Oil Patch County Boots Man Camps, Ensures That Rents Stay Higher For Longer
Not so long ago North Dakota, specifically North Dakota’s oil patch communities, were making national headlines about having some of the highest rents in the nation. The reason why was simple.
The oil boom brought a lot of people to small western North Dakota towns that didn’t have a lot of available housing. High demand, low supply, prices went up.
And even though the oil boom is over now, and rents have fallen somewhat, prices are still pretty high because oil activity has proven fairly resilient in the face of falling oil prices.
So the news that Williams County (Williston) has chosen to give so-called “man camps” (temporary dormitories built to house oil workers) the boot isn’t really good news.
“The Williams County Commission on Tuesday adopted new guidelines to phase out temporary housing, including crew camps, RV and trailer parks and modular homes,” reports the Williston Herald.
I think this guy’s reaction was spot-on:
“The rents aren’t coming down,” said Rick Rodgers, owner of Epping-based Mondak Portables, LLC, who was approved for a two-year CUP on 10 mobile homes Tuesday. “I think for some companies, like us, we’re down 60 percent of what we were last year…. You guys say you can’t control the rents; well, you kind of can. Until the rents come down to a reasonable rate, let the man camps stay open.”
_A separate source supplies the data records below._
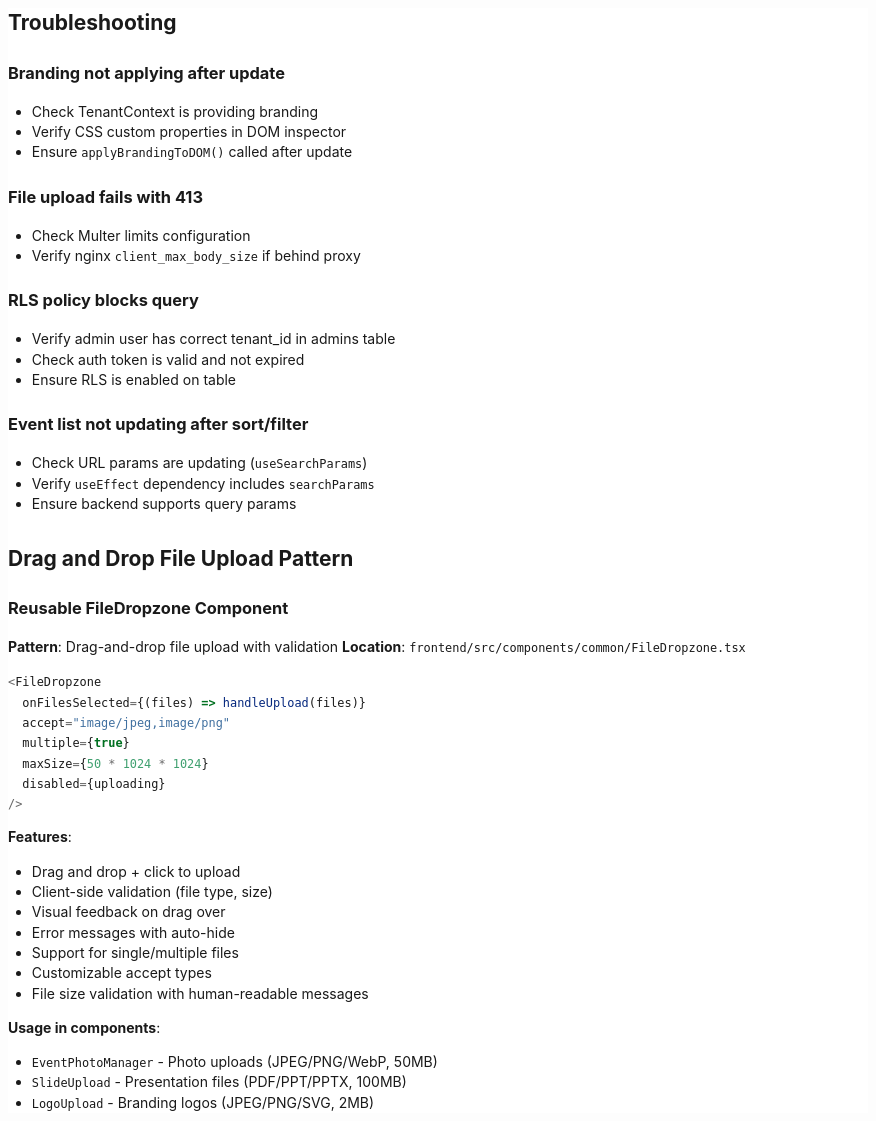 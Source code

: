 ## Troubleshooting

### Branding not applying after update
- Check TenantContext is providing branding
- Verify CSS custom properties in DOM inspector
- Ensure `applyBrandingToDOM()` called after update

### File upload fails with 413
- Check Multer limits configuration
- Verify nginx `client_max_body_size` if behind proxy

### RLS policy blocks query
- Verify admin user has correct tenant_id in admins table
- Check auth token is valid and not expired
- Ensure RLS is enabled on table

### Event list not updating after sort/filter
- Check URL params are updating (`useSearchParams`)
- Verify `useEffect` dependency includes `searchParams`
- Ensure backend supports query params

## Drag and Drop File Upload Pattern

### Reusable FileDropzone Component
**Pattern**: Drag-and-drop file upload with validation
**Location**: `frontend/src/components/common/FileDropzone.tsx`

```typescript
<FileDropzone
  onFilesSelected={(files) => handleUpload(files)}
  accept="image/jpeg,image/png"
  multiple={true}
  maxSize={50 * 1024 * 1024}
  disabled={uploading}
/>
```

**Features**:
- Drag and drop + click to upload
- Client-side validation (file type, size)
- Visual feedback on drag over
- Error messages with auto-hide
- Support for single/multiple files
- Customizable accept types
- File size validation with human-readable messages

**Usage in components**:
- `EventPhotoManager` - Photo uploads (JPEG/PNG/WebP, 50MB)
- `SlideUpload` - Presentation files (PDF/PPT/PPTX, 100MB)
- `LogoUpload` - Branding logos (JPEG/PNG/SVG, 2MB)
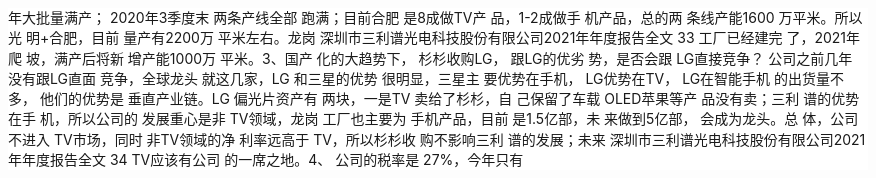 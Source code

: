 年大批量满产；
2020年3季度末
两条产线全部
跑满；目前合肥
是8成做TV产
品，1-2成做手
机产品，总的两
条线产能1600
万平米。所以光
明+合肥，目前
量产有2200万
平米左右。龙岗
深圳市三利谱光电科技股份有限公司2021年年度报告全文
33
工厂已经建完
了，2021年爬
坡，满产后将新
增产能1000万
平米。3、国产
化的大趋势下，
杉杉收购LG，
跟LG的优劣
势，是否会跟
LG直接竞争？
公司之前几年
没有跟LG直面
竞争，全球龙头
就这几家，LG
和三星的优势
很明显，三星主
要优势在手机，
LG优势在TV，
LG在智能手机
的出货量不多，
他们的优势是
垂直产业链。LG
偏光片资产有
两块，一是TV
卖给了杉杉，自
己保留了车载
OLED苹果等产
品没有卖；三利
谱的优势在手
机，所以公司的
发展重心是非
TV领域，龙岗
工厂也主要为
手机产品，目前
是1.5亿部，未
来做到5亿部，
会成为龙头。总
体，公司不进入
TV市场，同时
非TV领域的净
利率远高于
TV，所以杉杉收
购不影响三利
谱的发展；未来
深圳市三利谱光电科技股份有限公司2021年年度报告全文
34
TV应该有公司
的一席之地。4、
公司的税率是
27%，今年只有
Temporary housing – everything from RV parks to the “man camps” – has been a pressure relief valve for overburdened housing markets in places like Williston, Tioga, and Watford City. I’m not sure that now is the proper time to block off that valve. I’m not sure if there ever is a right time. If oil prices skyrocket again, and we see another influx of workers, whose fault will it be when rents for permanent housing go through the roof again?
And even if that doesn’t happen, closing off temporary housing is only going to push more people into a still-crowded housing market that is only now starting to catch up.